Dorn wies darauf hin, dass die obersten 10 Prozent der Verdienenden fast 60 Prozent aller Steuern aufbringen. Diese Ungleichheit müsse korrigiert werden – insbesondere für Haushalte im oberen Mittelfeld. Seine Definition der Mittelschicht reicht dabei deutlich weiter nach oben als üblich.
Sein Plan sieht vor, den Spitzensteuersatz anzuheben und ihn früher greifen zu lassen. Statt wie bisher ab etwa 278.000 Euro soll er künftig bereits ab 210.000 Euro gelten. Mit dieser Verschiebung will Dorn die Steuerlast gerechter verteilen.
Kritik vonseiten der SPD hat Dorn nicht beeindruckt. Er wies die Einwände zurück und bleibt bei seiner Position, dass das aktuelle System Spitzenverdiener unfair benachteiligt.

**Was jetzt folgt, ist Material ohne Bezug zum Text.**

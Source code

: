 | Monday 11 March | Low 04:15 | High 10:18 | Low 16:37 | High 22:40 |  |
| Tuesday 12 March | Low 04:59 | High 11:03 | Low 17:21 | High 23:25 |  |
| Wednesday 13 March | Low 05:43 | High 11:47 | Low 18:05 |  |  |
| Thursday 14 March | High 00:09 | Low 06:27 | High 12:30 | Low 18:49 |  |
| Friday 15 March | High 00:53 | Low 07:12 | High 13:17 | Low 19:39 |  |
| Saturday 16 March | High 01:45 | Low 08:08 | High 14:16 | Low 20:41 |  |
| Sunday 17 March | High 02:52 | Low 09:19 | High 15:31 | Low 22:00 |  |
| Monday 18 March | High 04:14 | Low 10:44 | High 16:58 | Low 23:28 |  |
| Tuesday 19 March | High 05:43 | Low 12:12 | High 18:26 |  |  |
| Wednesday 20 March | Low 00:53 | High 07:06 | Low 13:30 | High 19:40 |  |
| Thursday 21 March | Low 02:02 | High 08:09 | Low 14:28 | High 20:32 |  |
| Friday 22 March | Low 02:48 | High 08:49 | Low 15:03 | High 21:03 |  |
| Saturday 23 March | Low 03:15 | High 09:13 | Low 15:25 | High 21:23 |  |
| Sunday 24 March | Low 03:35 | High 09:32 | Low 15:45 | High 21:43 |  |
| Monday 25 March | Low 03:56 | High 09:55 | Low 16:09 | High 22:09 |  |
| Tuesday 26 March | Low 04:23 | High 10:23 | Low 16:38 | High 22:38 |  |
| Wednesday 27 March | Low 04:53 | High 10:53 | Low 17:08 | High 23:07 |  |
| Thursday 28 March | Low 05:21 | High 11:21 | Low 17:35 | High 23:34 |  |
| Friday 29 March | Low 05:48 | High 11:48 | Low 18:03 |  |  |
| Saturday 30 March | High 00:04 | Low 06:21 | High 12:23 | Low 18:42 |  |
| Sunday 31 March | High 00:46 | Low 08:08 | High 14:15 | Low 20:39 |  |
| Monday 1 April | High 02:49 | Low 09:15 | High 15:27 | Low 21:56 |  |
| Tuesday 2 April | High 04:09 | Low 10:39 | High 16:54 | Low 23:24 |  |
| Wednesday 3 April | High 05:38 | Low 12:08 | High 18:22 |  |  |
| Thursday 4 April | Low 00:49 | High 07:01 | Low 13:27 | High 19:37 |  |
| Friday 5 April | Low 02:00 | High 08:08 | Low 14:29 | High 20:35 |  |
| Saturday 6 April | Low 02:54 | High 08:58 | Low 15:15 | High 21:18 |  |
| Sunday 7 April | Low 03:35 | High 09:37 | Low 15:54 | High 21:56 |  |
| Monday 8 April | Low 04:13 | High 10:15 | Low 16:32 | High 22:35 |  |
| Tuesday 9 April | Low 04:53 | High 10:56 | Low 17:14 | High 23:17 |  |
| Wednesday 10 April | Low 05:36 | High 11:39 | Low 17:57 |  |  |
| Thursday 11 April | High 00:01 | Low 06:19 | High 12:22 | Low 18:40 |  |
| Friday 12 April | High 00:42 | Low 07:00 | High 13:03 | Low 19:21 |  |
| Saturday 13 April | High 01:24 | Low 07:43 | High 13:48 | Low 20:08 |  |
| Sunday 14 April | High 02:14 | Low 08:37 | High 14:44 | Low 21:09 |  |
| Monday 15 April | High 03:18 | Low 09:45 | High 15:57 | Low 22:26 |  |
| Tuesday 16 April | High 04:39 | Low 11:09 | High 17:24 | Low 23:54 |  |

Die geplanten Änderungen würden die Schwelle für die höchste Steuerstufe senken. Dorns Konzept zielt darauf ab, die Belastung für Topverdiener zu verringern und gleichzeitig die obere Grenze der Mittelschicht neu zu definieren. Die Debatte über Steuergerechtigkeit und Einkommensklassifizierung dürfte damit weitergehen.